RECORDED DATA:
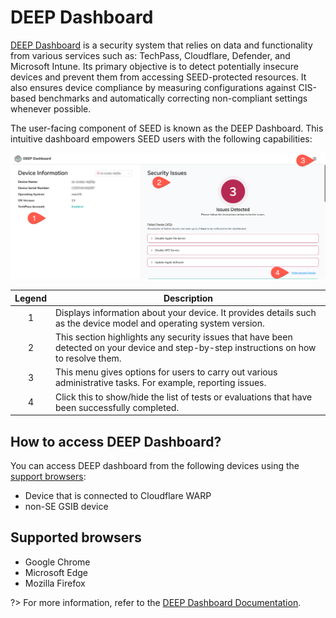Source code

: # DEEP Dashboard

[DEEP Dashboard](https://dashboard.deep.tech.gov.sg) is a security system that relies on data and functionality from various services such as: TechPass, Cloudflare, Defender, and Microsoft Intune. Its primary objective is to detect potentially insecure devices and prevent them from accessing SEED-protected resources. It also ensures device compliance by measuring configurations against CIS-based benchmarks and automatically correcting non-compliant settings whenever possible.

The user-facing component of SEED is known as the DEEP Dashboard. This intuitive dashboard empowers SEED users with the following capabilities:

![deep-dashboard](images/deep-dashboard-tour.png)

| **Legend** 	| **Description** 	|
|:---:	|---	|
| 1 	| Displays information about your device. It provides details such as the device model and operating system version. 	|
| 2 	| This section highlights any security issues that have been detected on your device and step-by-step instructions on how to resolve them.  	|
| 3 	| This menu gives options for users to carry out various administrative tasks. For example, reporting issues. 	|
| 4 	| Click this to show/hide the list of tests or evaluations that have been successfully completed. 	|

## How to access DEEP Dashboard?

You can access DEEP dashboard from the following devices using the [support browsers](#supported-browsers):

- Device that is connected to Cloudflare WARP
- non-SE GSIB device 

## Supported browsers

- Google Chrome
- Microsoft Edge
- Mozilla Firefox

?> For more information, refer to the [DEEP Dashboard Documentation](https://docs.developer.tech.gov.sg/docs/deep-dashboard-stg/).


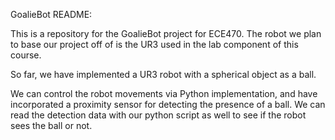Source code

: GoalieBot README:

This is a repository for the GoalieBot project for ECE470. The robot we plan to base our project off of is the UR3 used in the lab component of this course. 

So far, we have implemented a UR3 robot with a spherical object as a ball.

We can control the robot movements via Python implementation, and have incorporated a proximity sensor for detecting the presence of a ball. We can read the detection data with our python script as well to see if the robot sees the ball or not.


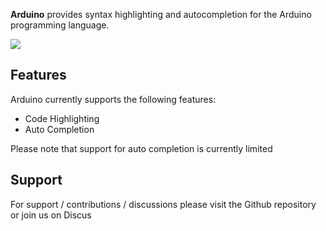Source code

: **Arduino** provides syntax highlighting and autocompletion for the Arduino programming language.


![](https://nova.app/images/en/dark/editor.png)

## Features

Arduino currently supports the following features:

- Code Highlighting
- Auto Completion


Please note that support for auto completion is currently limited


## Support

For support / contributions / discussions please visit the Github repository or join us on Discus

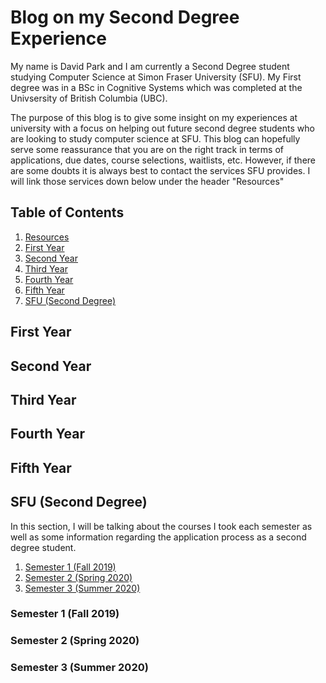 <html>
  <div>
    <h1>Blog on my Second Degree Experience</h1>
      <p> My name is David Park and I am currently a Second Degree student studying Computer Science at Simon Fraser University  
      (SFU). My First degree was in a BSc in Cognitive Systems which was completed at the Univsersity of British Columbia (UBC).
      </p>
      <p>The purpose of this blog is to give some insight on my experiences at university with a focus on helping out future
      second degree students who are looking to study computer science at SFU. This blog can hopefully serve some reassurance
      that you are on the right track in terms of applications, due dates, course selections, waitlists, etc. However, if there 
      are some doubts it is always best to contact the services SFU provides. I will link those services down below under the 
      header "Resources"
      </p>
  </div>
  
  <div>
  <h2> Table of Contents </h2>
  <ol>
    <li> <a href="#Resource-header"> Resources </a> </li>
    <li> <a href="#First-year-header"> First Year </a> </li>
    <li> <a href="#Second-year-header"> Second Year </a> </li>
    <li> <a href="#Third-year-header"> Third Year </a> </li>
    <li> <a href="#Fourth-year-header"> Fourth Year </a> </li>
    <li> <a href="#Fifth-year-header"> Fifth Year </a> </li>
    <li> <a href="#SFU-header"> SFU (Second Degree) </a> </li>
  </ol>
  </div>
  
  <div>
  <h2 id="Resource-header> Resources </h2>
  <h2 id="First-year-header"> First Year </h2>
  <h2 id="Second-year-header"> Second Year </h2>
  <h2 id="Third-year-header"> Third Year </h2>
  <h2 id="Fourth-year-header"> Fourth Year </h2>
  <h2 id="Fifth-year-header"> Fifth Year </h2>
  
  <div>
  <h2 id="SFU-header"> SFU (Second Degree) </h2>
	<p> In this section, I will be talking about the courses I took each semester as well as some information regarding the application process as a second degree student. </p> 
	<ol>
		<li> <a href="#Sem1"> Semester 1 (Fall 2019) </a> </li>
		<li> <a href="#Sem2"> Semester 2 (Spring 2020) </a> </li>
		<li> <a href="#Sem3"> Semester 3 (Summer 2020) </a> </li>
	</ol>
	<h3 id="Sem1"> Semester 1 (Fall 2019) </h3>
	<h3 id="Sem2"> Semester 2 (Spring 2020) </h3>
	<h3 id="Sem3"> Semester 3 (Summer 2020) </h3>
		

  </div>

--

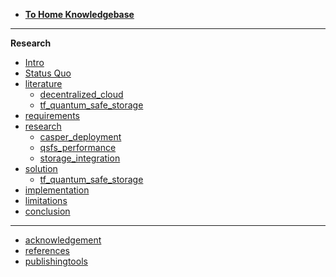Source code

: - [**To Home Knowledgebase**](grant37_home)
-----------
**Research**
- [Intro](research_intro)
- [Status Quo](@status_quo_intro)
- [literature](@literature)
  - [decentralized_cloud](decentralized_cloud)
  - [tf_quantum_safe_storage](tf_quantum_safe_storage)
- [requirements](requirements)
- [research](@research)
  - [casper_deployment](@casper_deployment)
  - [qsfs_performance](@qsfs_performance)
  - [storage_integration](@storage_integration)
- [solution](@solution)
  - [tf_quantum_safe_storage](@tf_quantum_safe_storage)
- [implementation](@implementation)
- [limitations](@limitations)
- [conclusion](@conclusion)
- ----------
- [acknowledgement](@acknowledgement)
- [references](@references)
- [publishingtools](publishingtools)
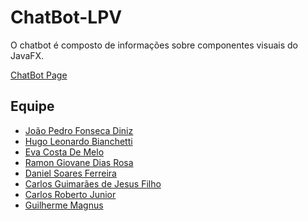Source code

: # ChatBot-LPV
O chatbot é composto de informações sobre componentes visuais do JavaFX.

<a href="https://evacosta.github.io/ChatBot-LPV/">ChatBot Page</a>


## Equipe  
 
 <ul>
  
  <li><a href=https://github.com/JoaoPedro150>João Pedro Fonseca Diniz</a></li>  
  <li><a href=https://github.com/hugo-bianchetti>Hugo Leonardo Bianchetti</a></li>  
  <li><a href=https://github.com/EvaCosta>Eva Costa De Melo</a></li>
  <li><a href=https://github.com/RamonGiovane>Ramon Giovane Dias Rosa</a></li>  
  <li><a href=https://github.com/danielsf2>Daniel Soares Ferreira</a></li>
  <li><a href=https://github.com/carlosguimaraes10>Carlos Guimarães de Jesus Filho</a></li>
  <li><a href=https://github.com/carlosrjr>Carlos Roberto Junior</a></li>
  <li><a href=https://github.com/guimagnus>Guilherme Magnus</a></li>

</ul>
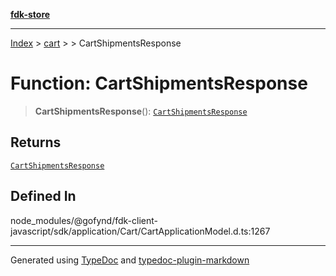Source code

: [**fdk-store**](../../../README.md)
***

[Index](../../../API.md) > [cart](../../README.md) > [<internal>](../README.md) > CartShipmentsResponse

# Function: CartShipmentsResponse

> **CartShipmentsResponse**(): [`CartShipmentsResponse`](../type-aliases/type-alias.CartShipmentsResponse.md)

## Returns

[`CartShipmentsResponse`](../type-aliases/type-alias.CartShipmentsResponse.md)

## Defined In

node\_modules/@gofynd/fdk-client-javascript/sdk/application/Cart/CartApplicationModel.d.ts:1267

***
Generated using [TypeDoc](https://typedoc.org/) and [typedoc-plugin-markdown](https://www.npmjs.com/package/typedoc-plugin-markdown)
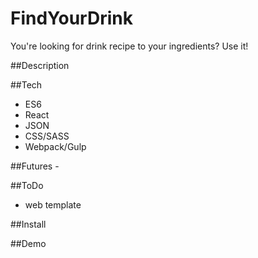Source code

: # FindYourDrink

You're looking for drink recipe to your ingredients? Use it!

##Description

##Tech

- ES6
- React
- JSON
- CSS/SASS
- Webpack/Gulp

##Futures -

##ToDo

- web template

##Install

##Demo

WHAT IS REQUIRED: From the records above, transcribe exactly the lines starting at the one containing "- [storage_integration](@storage_integration)" and ending at the one containing "- Webpack/Gulp". Skip the pictures.

EXERCISE OUTPUT:
  - [storage_integration](@storage_integration)
- [solution](@solution)
  - [tf_quantum_safe_storage](@tf_quantum_safe_storage)
- [implementation](@implementation)
- [limitations](@limitations)
- [conclusion](@conclusion)
- ----------
- [acknowledgement](@acknowledgement)
- [references](@references)
- [publishingtools](publishingtools)
Source code

: # ChatBot-LPV
O chatbot é composto de informações sobre componentes visuais do JavaFX.

<a href="https://evacosta.github.io/ChatBot-LPV/">ChatBot Page</a>


## Equipe  
 
 <ul>
  
  <li><a href=https://github.com/JoaoPedro150>João Pedro Fonseca Diniz</a></li>  
  <li><a href=https://github.com/hugo-bianchetti>Hugo Leonardo Bianchetti</a></li>  
  <li><a href=https://github.com/EvaCosta>Eva Costa De Melo</a></li>
  <li><a href=https://github.com/RamonGiovane>Ramon Giovane Dias Rosa</a></li>  
  <li><a href=https://github.com/danielsf2>Daniel Soares Ferreira</a></li>
  <li><a href=https://github.com/carlosguimaraes10>Carlos Guimarães de Jesus Filho</a></li>
  <li><a href=https://github.com/carlosrjr>Carlos Roberto Junior</a></li>
  <li><a href=https://github.com/guimagnus>Guilherme Magnus</a></li>

</ul>
Source code

: [**fdk-store**](../../../README.md)
***

[Index](../../../API.md) > [cart](../../README.md) > [<internal>](../README.md) > CartShipmentsResponse

# Function: CartShipmentsResponse

> **CartShipmentsResponse**(): [`CartShipmentsResponse`](../type-aliases/type-alias.CartShipmentsResponse.md)

## Returns

[`CartShipmentsResponse`](../type-aliases/type-alias.CartShipmentsResponse.md)

## Defined In

node\_modules/@gofynd/fdk-client-javascript/sdk/application/Cart/CartApplicationModel.d.ts:1267

***
Generated using [TypeDoc](https://typedoc.org/) and [typedoc-plugin-markdown](https://www.npmjs.com/package/typedoc-plugin-markdown)
Source code

: # FindYourDrink

You're looking for drink recipe to your ingredients? Use it!

##Description

##Tech

- ES6
- React
- JSON
- CSS/SASS
- Webpack/Gulp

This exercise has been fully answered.